Compelling news from the refugee and migrant sector

US refugee intake plunges

9 July 20180 comments

The United States’ refugee resettlement program has fallen to its lowest point in more than 30 years, according to new research from the Washington-based Pew Research Center.

And the number of refugees resettled in the US decreased more than in any other country in 2017, according to an analysis by the Pew Center of new data from the United Nations High Commissioner for Refugees (UNHCR).

The numbers show that for the first time since the US adopted the US Refugee Act in 1980, it has settled fewer refugees than the rest of the world.

Historically, the US has led the world in refugee resettlement.
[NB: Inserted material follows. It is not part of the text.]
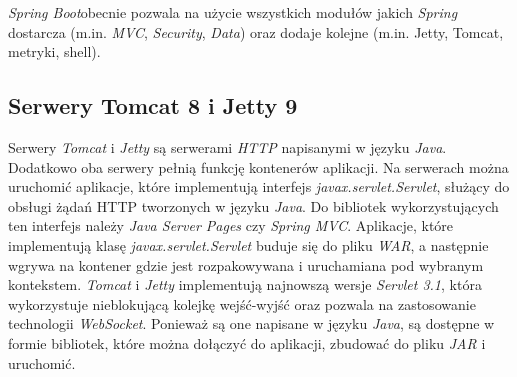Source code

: \textsl{Spring Boot}obecnie pozwala na użycie wszystkich modułów jakich \textsl{Spring} dostarcza (m.in. \textsl{MVC}, \textsl{Security}, \textsl{Data}) oraz dodaje kolejne (m.in. Jetty, Tomcat, metryki, shell). 

\subsection{Serwery Tomcat 8 i Jetty 9} 
Serwery \textsl{Tomcat} i \textsl{Jetty} są serwerami \textsl{HTTP} napisanymi w języku \textsl{Java}. Dodatkowo oba serwery pełnią funkcję kontenerów aplikacji. Na serwerach można uruchomić aplikacje, które implementują interfejs \textsl{javax.servlet.Servlet}, służący do obsługi żądań HTTP tworzonych w języku \textsl{Java}. Do bibliotek wykorzystujących ten interfejs należy \textsl{Java Server Pages} czy \textsl{Spring MVC}. Aplikacje, które implementują klasę \textsl{javax.servlet.Servlet} buduje się do pliku \textsl{WAR}, a następnie wgrywa na kontener gdzie jest rozpakowywana i uruchamiana pod wybranym kontekstem. \textsl{Tomcat} i \textsl{Jetty} implementują najnowszą wersje \textsl{Servlet 3.1}, która wykorzystuje nieblokującą kolejkę wejść-wyjść oraz pozwala na zastosowanie technologii \textsl{WebSocket}. Ponieważ są one napisane  w języku \textsl{Java}, są dostępne w formie bibliotek, które można dołączyć do aplikacji, zbudować do pliku \textsl{JAR} i uruchomić.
Since 1980, it has taken in three million of the more than four million refugees resettled worldwide

But in 2017, the U.S. resettled just 33,000 refugees, the country’s lowest total since the years following the September 11 terrorist attacks and a steep drop from 2016, when it resettled about 97,000.

Other countries resettled more than twice as many refugees as the US in 2017 – 69,000 – even though refugee resettlement in these nations was down from 92,000 in 2016, the Pew Center research said.

Previously, the closest the rest of the world had come to surpassing the US on this measure was 2003, when the US resettled about 28,000 refugees and the rest of the world resettled about 27,000.

Despite a sharp single-year decline in refugee resettlement, the US still resettled more refugees – 33,000 – than any other one country.

Following the US were Canada (27,000), Australia (15,000) and the United Kingdom (6,000).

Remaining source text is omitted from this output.